The next time you hear some haughty person refer to the uneducated masses as “the hoi polloi,” you can take secret pleasure in knowing the person is revealing his own lack of education. Hoi polloi, which comes from Greek, means “the many,” so “the hoi polloi” is literally “the the many.” Thought you’d want to know.

When former Point Reyes Station computer techie Keith Mathews (right) in 2007 moved to Augusta, Georgia, where his son lives, he gave away some of his possessions. I was lucky enough to receive his venerable copy of the Morris Dictionary of Word and Phrase Origins.

I’m fascinated with etymology (the study of how specific words evolved), and because I don’t know many people who have copies of William and Mary Morris’ reference book, I’m devoting this posting to some fascinating tidbits from it. For example:

When you hear someone exclaim, “Holy Toledo,” he’s not referring to Ohio but to Toledo, Spain, which became a center of Christian culture after the Moors were driven out in 1085.

I had always assumed that when a person referred to “the honcho” or “head honcho” (meaning big shot or boss), he was using a word derived from some European language. But I was wrong. According to the Morris Dictionary, “honcho” actually comes from the Japanese word hancho meaning “squad commander.” American servicemen picked it up during the occupation of Japan following World War II.

More puzzling yet is the Japanese word banzai. “The war cry ‘Banzai‘ meant, ‘May you live 10,000 years,'” the Morris Dictionary notes, adding, “The Japanese, with a logic incomprehensible to Western minds, used to shout it when launching a suicide attack.”

My parents (at right in 1945) occasionally referred to stylishly dressed women as “fashion plates,” but even though my father was in the printing business, I doubt he knew where the phrase comes from.

I just learned myself. To quote the Morris Dictionary, “The original ‘fashion plates’ were the printing plates from which illustrations were printed in early magazines of fashions.

“Then came the expression, to describe someone who dressed in the latest mode, ‘She’s an animated fashion plate.’ The final step, to the point where the person herself was described as a ‘fashion plate,’ is obvious.”

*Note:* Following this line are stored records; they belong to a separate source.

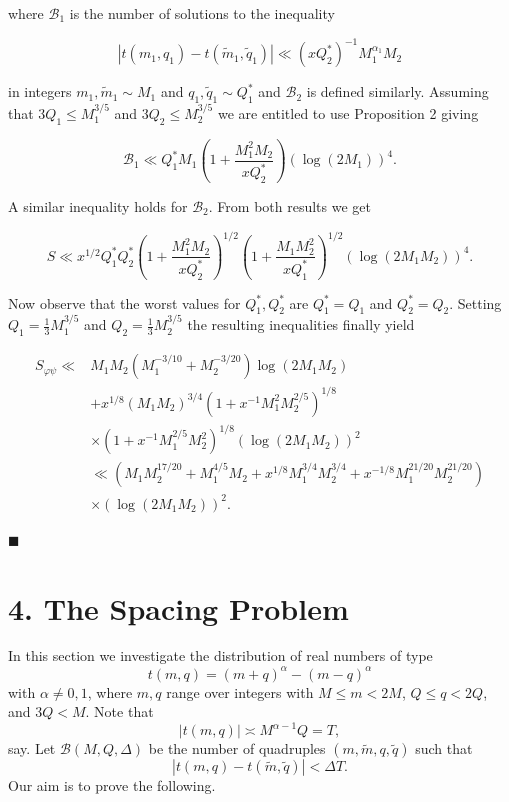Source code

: \documentclass[10pt]{article}
\begin{document}
where $\mathscr{B}_{1}$ is the number of solutions to the inequality

$$
\left|t\left(m_{1}, q_{1}\right)-t\left(\tilde{m}_{1}, \tilde{q}_{1}\right)\right| \ll\left(x Q_{2}^{*}\right)^{-1} M_{1}^{\alpha_{1}} M_{2}
$$

in integers $m_{1}, \tilde{m}_{1} \sim M_{1}$ and $q_{1}, \tilde{q}_{1} \sim Q_{1}^{*}$ and $\mathscr{B}_{2}$ is defined similarly. Assuming that $3 Q_{1} \leqslant M_{1}^{3 / 5}$ and $3 Q_{2} \leqslant M_{2}^{3 / 5}$ we are entitled to use Proposition 2 giving

$$
\mathscr{B}_{1} \ll Q_{1}^{*} M_{1}\left(1+\frac{M_{1}^{2} M_{2}}{x Q_{2}^{*}}\right)\left(\log(2 M_{1})\right)^{4} .
$$

A similar inequality holds for $\mathscr{B}_{2}$. From both results we get

$$
S \ll x^{1 / 2} Q_{1}^{*} Q_{2}^{*}\left(1+\frac{M_{1}^{2} M_{2}}{x Q_{2}^{*}}\right)^{1 / 2}\left(1+\frac{M_{1} M_{2}^{2}}{x Q_{1}^{*}}\right)^{1 / 2}\left(\log\left(2 M_{1} M_{2}\right)\right)^{4} .
$$

Now observe that the worst values for $Q_{1}^{*}, Q_{2}^{*}$ are $Q_{1}^{*}=Q_{1}$ and $Q_{2}^{*}=Q_{2}$. Setting $Q_{1}=\frac{1}{3} M_{1}^{3 / 5}$ and $Q_{2}=\frac{1}{3} M_{2}^{3 / 5}$ the resulting inequalities finally yield

$$
\begin{aligned}
S_{\varphi \psi} \ll & M_{1} M_{2}\left(M_{1}^{-3 / 10}+M_{2}^{-3 / 20}\right) \log\left(2 M_{1} M_{2}\right) \\
& +x^{1 / 8}\left(M_{1} M_{2}\right)^{3 / 4}\left(1+x^{-1} M_{1}^{2} M_{2}^{2 / 5}\right)^{1 / 8} \\
& \times\left(1+x^{-1} M_{1}^{2 / 5} M_{2}^{2}\right)^{1 / 8}\left(\log\left(2 M_{1} M_{2}\right)\right)^{2} \\
& \ll\left(M_{1} M_{2}^{17 / 20}+M_{1}^{4 / 5} M_{2}+x^{1 / 8} M_{1}^{3 / 4} M_{2}^{3 / 4}+x^{-1 / 8} M_{1}^{21 / 20} M_{2}^{21 / 20}\right) \\
& \times\left(\log\left(2 M_{1} M_{2}\right)\right)^{2} .
\end{aligned}
$$

\(\blacksquare\)

\section*{4. The Spacing Problem}

In this section we investigate the distribution of real numbers of type
\[
  t(m,q)=(m+q)^\alpha-(m-q)^\alpha
\]
with $\alpha\ne0,1$, where $m,q$ range over integers with
$M\le m<2M$, $Q\le q<2Q$, and $3Q<M$. Note that
\[
  |t(m,q)|\asymp M^{\alpha-1}Q=T,
\]
say. Let $\mathscr B(M,Q,\Delta)$ be the number of quadruples
$(m,\widetilde m,q,\widetilde q)$ such that
\begin{equation*}
  |t(m,q)-t(\widetilde m,\widetilde q)|<\Delta T.
  \tag{4.1}
\end{equation*}
Our aim is to prove the following.
\end{document}
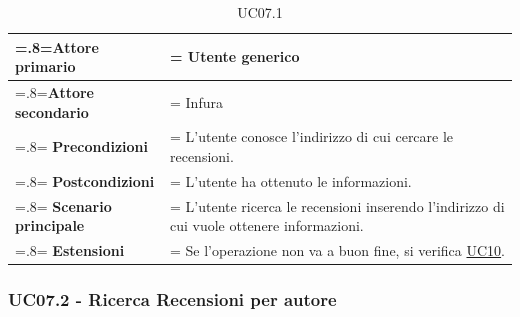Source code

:             \begin{table}[H]
                \centering
                \renewcommand{\arraystretch}{1.8}
                \renewcommand\tabularxcolumn[1]{m{#1}}
                \begin{tabularx}{0.9\textwidth} {
                    >{\hsize=.8\hsize\linewidth=\hsize}X
                    >{\hsize=1.2\hsize\linewidth=\hsize}X}
                    \hline
                    \textbf{Attore primario} & Utente generico \\
                    \hline
                    \textbf{Attore secondario} & Infura \\
                    \hline
                    \textbf{Precondizioni} & L'utente conosce l'indirizzo di cui cercare le recensioni. \\
                    \hline
                    \textbf{Postcondizioni} & L'utente ha ottenuto le informazioni. \\
                    \hline
                    \textbf{Scenario principale} & L'utente ricerca le recensioni inserendo l'indirizzo di cui vuole ottenere informazioni.\\
                    \hline
                    \textbf{Estensioni} & Se l'operazione non va a buon fine, si verifica \hyperref[UC10]{UC10}. \\
                    \hline
                \end{tabularx}
                \caption{UC07.1}
            \end{table}

        \subsubsection{UC07.2 - Ricerca Recensioni per autore}
        \label{UC07.2}

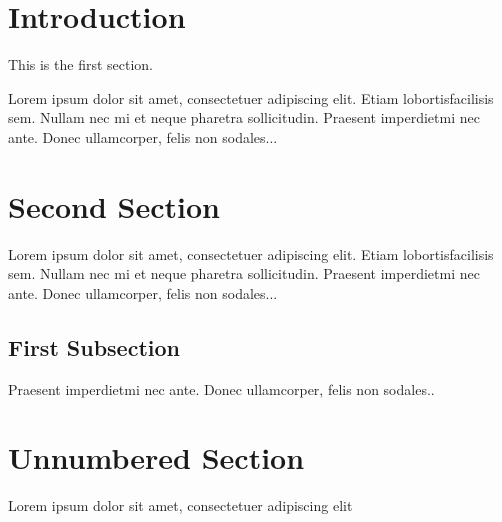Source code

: \documentclass{report}
\begin{document}
\section{Introduction}

This is the first section.

Lorem  ipsum  dolor  sit  amet,  consectetuer  adipiscing  
elit.   Etiam  lobortisfacilisis sem.  Nullam nec mi et 
neque pharetra sollicitudin.  Praesent imperdietmi nec ante. 
Donec ullamcorper, felis non sodales...


\section{Second Section}

Lorem  ipsum  dolor  sit  amet,  consectetuer  adipiscing  
elit.   Etiam  lobortisfacilisis sem.  Nullam nec mi et 
neque pharetra sollicitudin.  Praesent imperdietmi nec ante. 
Donec ullamcorper, felis non sodales...

\subsection{First Subsection}
Praesent imperdietmi nec ante. Donec ullamcorper, felis non sodales..

\section*{Unnumbered Section}
Lorem  ipsum  dolor  sit  amet,  consectetuer  adipiscing  
elit
\end{document}
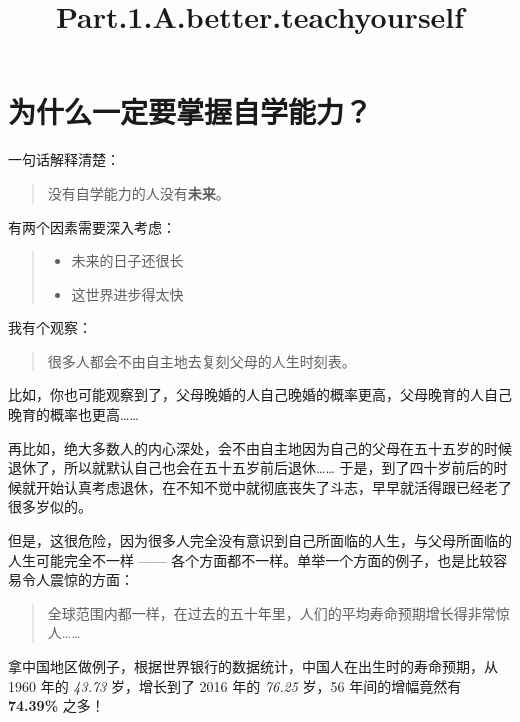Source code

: \documentclass[11pt]{article}
\title{Part.1.A.better.teachyourself}
\providecommand{\tightlist}{%
      \setlength{\itemsep}{0pt}\setlength{\parskip}{0pt}}
\begin{document}
    
    
    \maketitle
    
    

    
    \section{为什么一定要掌握自学能力？}\label{ux4e3aux4ec0ux4e48ux4e00ux5b9aux8981ux638cux63e1ux81eaux5b66ux80fdux529b}

    一句话解释清楚：

\begin{quote}
没有自学能力的人没有\textbf{未来}。
\end{quote}

有两个因素需要深入考虑：

\begin{quote}
\begin{itemize}
\tightlist
\item
  未来的日子还很长
\item
  这世界进步得太快
\end{itemize}
\end{quote}

我有个观察：

\begin{quote}
很多人都会不由自主地去复刻父母的人生时刻表。
\end{quote}

比如，你也可能观察到了，父母晚婚的人自己晚婚的概率更高，父母晚育的人自己晚育的概率也更高\ldots{}\ldots{}

再比如，绝大多数人的内心深处，会不由自主地因为自己的父母在五十五岁的时候退休了，所以就默认自己也会在五十五岁前后退休\ldots{}\ldots{}
于是，到了四十岁前后的时候就开始认真考虑退休，在不知不觉中就彻底丧失了斗志，早早就活得跟已经老了很多岁似的。

但是，这很危险，因为很多人完全没有意识到自己所面临的人生，与父母所面临的人生可能完全不一样
------
各个方面都不一样。单举一个方面的例子，也是比较容易令人震惊的方面：

\begin{quote}
全球范围内都一样，在过去的五十年里，人们的平均寿命预期增长得非常惊人\ldots{}\ldots{}
\end{quote}

拿中国地区做例子，根据世界银行的数据统计，中国人在出生时的寿命预期，从
1960 年的 \emph{43.73} 岁，增长到了 2016 年的 \emph{76.25} 岁，56
年间的增幅竟然有 \textbf{74.39\%} 之多！
\end{document}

Apropos the albino robin photo that neighbor Jay Haas contributed to last week’s posting, here are some connections I never would have imagined without the dictionary. “The robin, the traditional harbinger of spring, bears little resemblance to a German soldier, but the word has much to do with soldiers.

“It is derived from the Old High German heriberga, which meant ‘shelter for soldiers.’ Originally, a harbinger was one who went ahead of any army or a royal party to arrange for lodgings and other accommodations.

“Since then it has come to mean anyone who goes ahead to announce the coming of others or a person or thing which hints of coming events. That’s how the robin got into the act.”

To “smell a rat” is to suspect something devious is going on. But what does the phrase literally mean? It turns out to be an allusion “to a cat’s ability to smell a rat it cannot see,” according to Morris. Makes sense.

We’ll end with the expression “knock off work,” which I’m about to do. According to the Morris Dictionary, the phrase originated back when galleys were rowed by slaves. “To keep oarsmen rowing in unison, a man beat time rhythmically on a block of wood,” the dictionary explains. “When it was time to rest or change shifts, he would give a special knock on the block, signifying that they could ‘knock off work.'”

Morris Dictionary of Word and Phrase Origins is still available online and probably in some bookstores. Any writer with the ambition of rising above the level of Wikipedia ought to have his own copy.